A statement issued by the German chemical company, BASF Group has voiced its concerns on the effect of the coronavirus on global chemical production, according to Industry Week.

The company has said that COVID-19 could result in a second year of falling profit and that global chemical production could be reduced to about 1.2 per cent, which would be the worst growth in the sector since the 2008 recession, and quite a significant dip when compared to the 1.8 per cent growth in 2019.

BASF has recently begun construction on a new plant complex in Zhanjiang, China, which was part of a planned investment of $10bn for the Asia-Pacific region. The company is planning to increase investment in the region from 27 per cent to 41 per cent by 2025. The new complex, once completed is set to be BASF’s third-largest site worldwide.

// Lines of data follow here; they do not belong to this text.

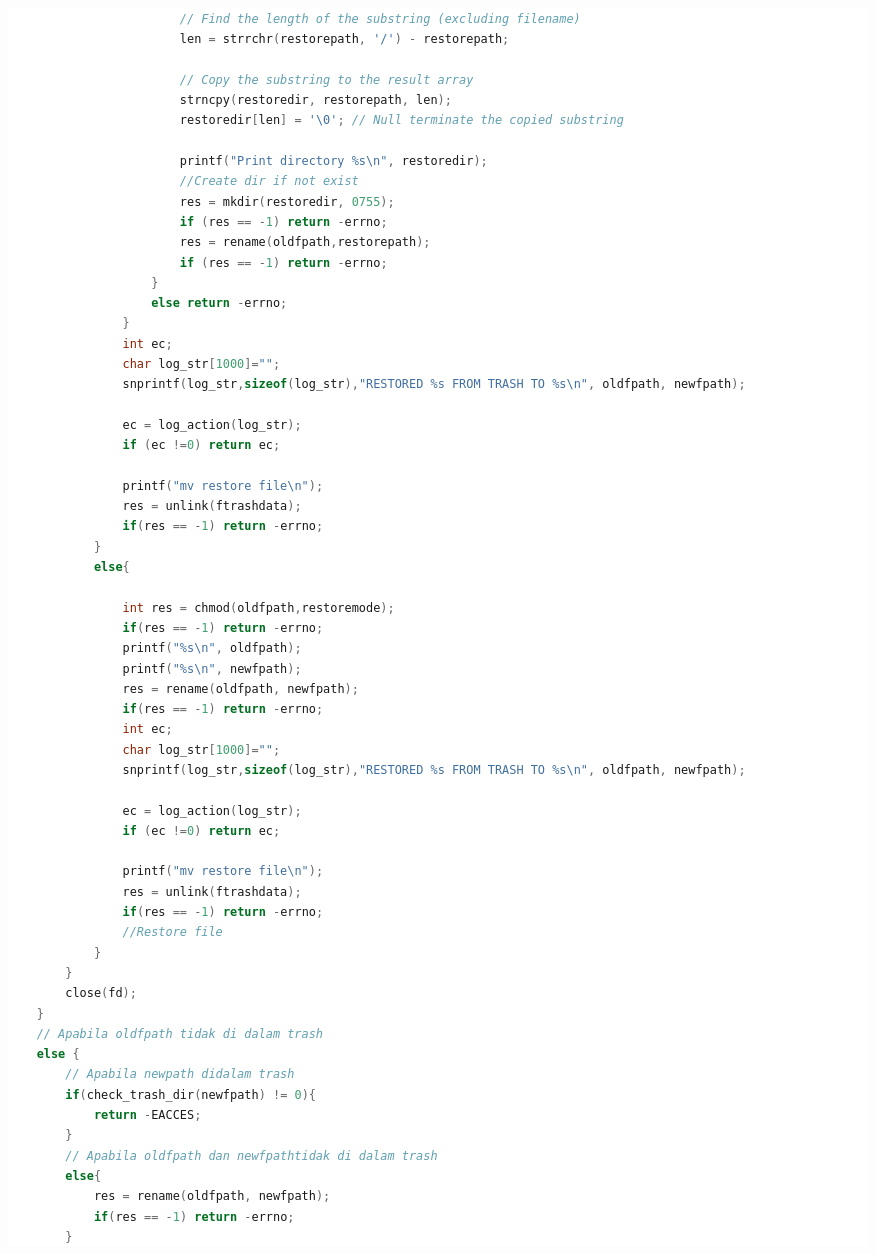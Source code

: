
 ```c
                        // Find the length of the substring (excluding filename)
                        len = strrchr(restorepath, '/') - restorepath;

                        // Copy the substring to the result array
                        strncpy(restoredir, restorepath, len);
                        restoredir[len] = '\0'; // Null terminate the copied substring

                        printf("Print directory %s\n", restoredir);
                        //Create dir if not exist
                        res = mkdir(restoredir, 0755);
                        if (res == -1) return -errno;
                        res = rename(oldfpath,restorepath);
                        if (res == -1) return -errno;
                    }
                    else return -errno;
                } 
                int ec;
                char log_str[1000]="";
                snprintf(log_str,sizeof(log_str),"RESTORED %s FROM TRASH TO %s\n", oldfpath, newfpath);

                ec = log_action(log_str);
                if (ec !=0) return ec;

                printf("mv restore file\n");
                res = unlink(ftrashdata);
                if(res == -1) return -errno;
            }
            else{

                int res = chmod(oldfpath,restoremode);
                if(res == -1) return -errno;
                printf("%s\n", oldfpath);
                printf("%s\n", newfpath);
                res = rename(oldfpath, newfpath);
                if(res == -1) return -errno;
                int ec;
                char log_str[1000]="";
                snprintf(log_str,sizeof(log_str),"RESTORED %s FROM TRASH TO %s\n", oldfpath, newfpath);

                ec = log_action(log_str);
                if (ec !=0) return ec;

                printf("mv restore file\n");
                res = unlink(ftrashdata);
                if(res == -1) return -errno;
                //Restore file
            }
        }
        close(fd);
    } 
    // Apabila oldfpath tidak di dalam trash
    else {
        // Apabila newpath didalam trash
        if(check_trash_dir(newfpath) != 0){
            return -EACCES;
        }
        // Apabila oldfpath dan newfpathtidak di dalam trash
        else{
            res = rename(oldfpath, newfpath);
            if(res == -1) return -errno;
        }
```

Not only is the outbreak of the virus rather bad timing for the new plant, but BASF is already experiencing hard times. According to Chairman Martin Brudermüller. His company faced “strong global economic headwinds” last year, he said, due to factors like Brexit – which reportedly depressed key sales markets for BASF – and the US-China trade conflict. Demand from industries like the automotive market fell significantly.

According to Brudermüller, BASF expects slight growth in most customer industries. A notable exception is cars, one of BASF’s more profitable markets: “For the automotive industry, however, we anticipate a continued decline in production,” he said. The automobile market makes up about 20 per cent of BASF sales.